:: Exercise details ::
Your answer should consist only of the lines below from the one with "void*& operator[] (int i);" through the one with "and not Shape*.", copied exactly.

[Document images with source code]
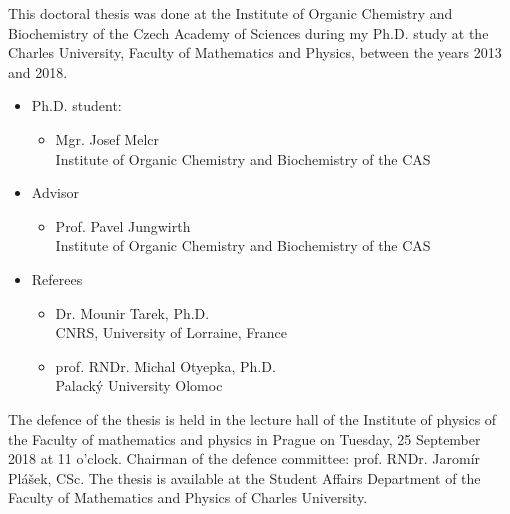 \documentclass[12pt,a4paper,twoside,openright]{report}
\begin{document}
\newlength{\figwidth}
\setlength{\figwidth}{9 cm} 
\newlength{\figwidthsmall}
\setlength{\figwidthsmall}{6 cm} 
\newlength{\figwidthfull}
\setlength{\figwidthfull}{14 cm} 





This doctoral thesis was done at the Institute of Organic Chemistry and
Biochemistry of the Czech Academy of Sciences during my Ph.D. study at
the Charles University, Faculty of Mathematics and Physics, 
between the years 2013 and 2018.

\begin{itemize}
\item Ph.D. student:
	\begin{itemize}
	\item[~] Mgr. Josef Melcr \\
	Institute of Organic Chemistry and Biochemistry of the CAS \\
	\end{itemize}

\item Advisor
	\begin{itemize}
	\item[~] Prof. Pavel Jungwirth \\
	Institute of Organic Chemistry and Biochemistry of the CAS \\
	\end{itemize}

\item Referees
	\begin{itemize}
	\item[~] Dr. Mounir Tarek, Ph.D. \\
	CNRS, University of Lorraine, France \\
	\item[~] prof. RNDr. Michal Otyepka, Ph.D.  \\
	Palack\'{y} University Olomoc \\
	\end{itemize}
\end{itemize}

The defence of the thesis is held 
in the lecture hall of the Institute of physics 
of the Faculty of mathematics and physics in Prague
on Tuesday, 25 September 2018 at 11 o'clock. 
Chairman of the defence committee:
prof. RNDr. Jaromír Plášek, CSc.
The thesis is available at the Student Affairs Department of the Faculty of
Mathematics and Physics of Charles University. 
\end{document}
...
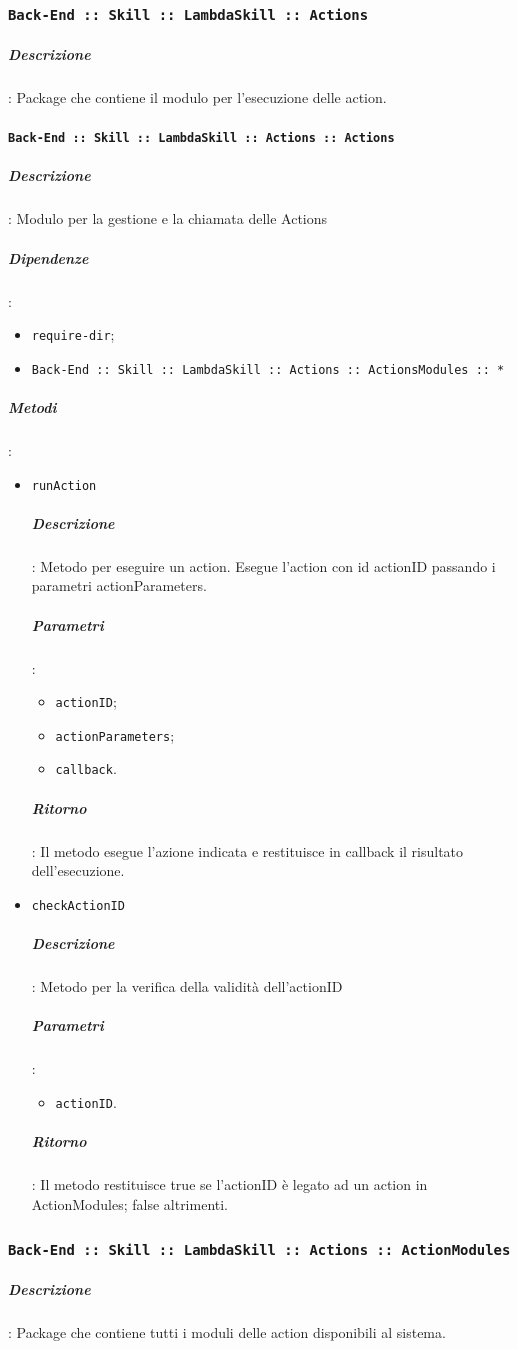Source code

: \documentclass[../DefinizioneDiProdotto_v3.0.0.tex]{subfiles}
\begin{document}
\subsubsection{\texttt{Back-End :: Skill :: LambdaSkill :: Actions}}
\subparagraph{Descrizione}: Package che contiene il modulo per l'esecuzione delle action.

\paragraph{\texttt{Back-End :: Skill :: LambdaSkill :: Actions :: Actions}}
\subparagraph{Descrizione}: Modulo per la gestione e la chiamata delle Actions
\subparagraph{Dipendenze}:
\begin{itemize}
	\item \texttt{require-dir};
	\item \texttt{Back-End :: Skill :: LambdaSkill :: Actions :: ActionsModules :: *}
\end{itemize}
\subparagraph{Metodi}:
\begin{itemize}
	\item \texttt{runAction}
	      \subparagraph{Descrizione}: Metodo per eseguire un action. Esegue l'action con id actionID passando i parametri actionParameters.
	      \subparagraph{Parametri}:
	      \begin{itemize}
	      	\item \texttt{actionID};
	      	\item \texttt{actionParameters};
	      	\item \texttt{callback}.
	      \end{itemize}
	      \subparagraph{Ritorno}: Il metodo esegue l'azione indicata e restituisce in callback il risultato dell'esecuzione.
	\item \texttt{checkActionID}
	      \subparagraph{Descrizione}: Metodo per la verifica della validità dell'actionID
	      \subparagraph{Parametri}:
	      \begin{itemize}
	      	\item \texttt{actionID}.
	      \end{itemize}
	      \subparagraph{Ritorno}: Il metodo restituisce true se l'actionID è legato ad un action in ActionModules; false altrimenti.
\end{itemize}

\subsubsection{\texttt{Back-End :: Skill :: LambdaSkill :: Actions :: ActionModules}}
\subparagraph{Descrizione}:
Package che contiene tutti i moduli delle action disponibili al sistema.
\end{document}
* * *
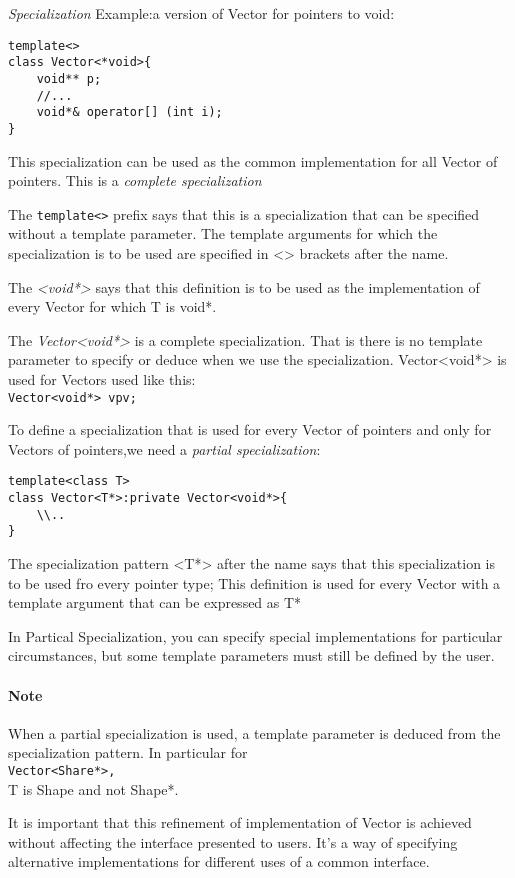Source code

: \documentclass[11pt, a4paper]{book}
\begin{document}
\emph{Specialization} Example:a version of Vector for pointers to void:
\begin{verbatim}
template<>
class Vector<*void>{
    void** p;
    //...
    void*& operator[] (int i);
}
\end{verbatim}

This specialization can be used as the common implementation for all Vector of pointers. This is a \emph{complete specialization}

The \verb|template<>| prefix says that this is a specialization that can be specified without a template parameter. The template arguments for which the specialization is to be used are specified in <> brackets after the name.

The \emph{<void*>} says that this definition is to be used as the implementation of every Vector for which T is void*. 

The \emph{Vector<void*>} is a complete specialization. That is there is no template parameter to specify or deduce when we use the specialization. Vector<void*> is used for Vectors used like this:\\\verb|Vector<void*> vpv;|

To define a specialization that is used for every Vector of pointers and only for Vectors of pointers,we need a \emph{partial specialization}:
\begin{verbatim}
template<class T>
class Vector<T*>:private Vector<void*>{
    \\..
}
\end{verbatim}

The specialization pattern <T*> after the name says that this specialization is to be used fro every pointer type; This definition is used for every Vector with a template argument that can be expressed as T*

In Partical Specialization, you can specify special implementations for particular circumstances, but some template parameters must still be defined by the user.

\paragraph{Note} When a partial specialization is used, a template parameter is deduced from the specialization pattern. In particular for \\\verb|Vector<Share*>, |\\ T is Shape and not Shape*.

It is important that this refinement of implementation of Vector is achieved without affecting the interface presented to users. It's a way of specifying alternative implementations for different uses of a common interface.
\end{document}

:: Answer box ::
    void*& operator[] (int i);
}
\end{verbatim}

This specialization can be used as the common implementation for all Vector of pointers. This is a \emph{complete specialization}

The \verb|template<>| prefix says that this is a specialization that can be specified without a template parameter. The template arguments for which the specialization is to be used are specified in <> brackets after the name.

The \emph{<void*>} says that this definition is to be used as the implementation of every Vector for which T is void*. 

The \emph{Vector<void*>} is a complete specialization. That is there is no template parameter to specify or deduce when we use the specialization. Vector<void*> is used for Vectors used like this:\\\verb|Vector<void*> vpv;|

To define a specialization that is used for every Vector of pointers and only for Vectors of pointers,we need a \emph{partial specialization}:
\begin{verbatim}
template<class T>
class Vector<T*>:private Vector<void*>{
    \\..
}
\end{verbatim}

The specialization pattern <T*> after the name says that this specialization is to be used fro every pointer type; This definition is used for every Vector with a template argument that can be expressed as T*

In Partical Specialization, you can specify special implementations for particular circumstances, but some template parameters must still be defined by the user.

\paragraph{Note} When a partial specialization is used, a template parameter is deduced from the specialization pattern. In particular for \\\verb|Vector<Share*>, |\\ T is Shape and not Shape*.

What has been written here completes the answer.